Task goal
Each line of the records must appear in your answer exactly, with no pictures.

◆ ◆ ◆ ◆ ◆

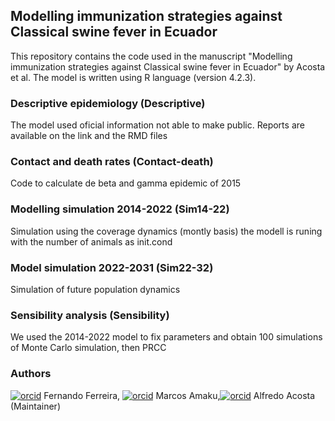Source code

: ## Modelling immunization strategies against Classical swine fever in Ecuador 
This repository contains the code used in the manuscript "Modelling immunization strategies against Classical swine fever in Ecuador" by Acosta et al. The model is written using R language (version 4.2.3).

### Descriptive epidemiology (Descriptive)
The model used oficial information not able to make public.
Reports are available on the link and the RMD files

### Contact and death rates (Contact-death)
Code to calculate de beta and gamma epidemic of 2015

### Modelling simulation 2014-2022 (Sim14-22)
Simulation using the coverage dynamics (montly basis)
the modell is runing with the number of animals as init.cond

### Model simulation 2022-2031 (Sim22-32)
Simulation of future population dynamics

### Sensibility analysis (Sensibility)
We used the 2014-2022 model to fix parameters and obtain 100 simulations of Monte Carlo simulation, then PRCC

### Authors
[![orcid](https://info.orcid.org/wp-content/uploads/2019/11/orcid_16x16.png)](https://orcid.org/0000-0002-9160-7355) Fernando Ferreira,
[![orcid](https://info.orcid.org/wp-content/uploads/2019/11/orcid_16x16.png)](https://orcid.org/0000-0003-4752-6774) Marcos Amaku,[![orcid](https://info.orcid.org/wp-content/uploads/2019/11/orcid_16x16.png)](https://orcid.org/0000-0001-9627-3094) Alfredo Acosta (Maintainer)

◆ ◆ ◆ ◆ ◆

Task output
Source code

: ## Modelling immunization strategies against Classical swine fever in Ecuador 
This repository contains the code used in the manuscript "Modelling immunization strategies against Classical swine fever in Ecuador" by Acosta et al. The model is written using R language (version 4.2.3).

### Descriptive epidemiology (Descriptive)
The model used oficial information not able to make public.
Reports are available on the link and the RMD files

### Contact and death rates (Contact-death)
Code to calculate de beta and gamma epidemic of 2015

### Modelling simulation 2014-2022 (Sim14-22)
Simulation using the coverage dynamics (montly basis)
the modell is runing with the number of animals as init.cond

### Model simulation 2022-2031 (Sim22-32)
Simulation of future population dynamics

### Sensibility analysis (Sensibility)
We used the 2014-2022 model to fix parameters and obtain 100 simulations of Monte Carlo simulation, then PRCC

### Authors
[![orcid](https://info.orcid.org/wp-content/uploads/2019/11/orcid_16x16.png)](https://orcid.org/0000-0002-9160-7355) Fernando Ferreira,
[![orcid](https://info.orcid.org/wp-content/uploads/2019/11/orcid_16x16.png)](https://orcid.org/0000-0003-4752-6774) Marcos Amaku,[![orcid](https://info.orcid.org/wp-content/uploads/2019/11/orcid_16x16.png)](https://orcid.org/0000-0001-9627-3094) Alfredo Acosta (Maintainer)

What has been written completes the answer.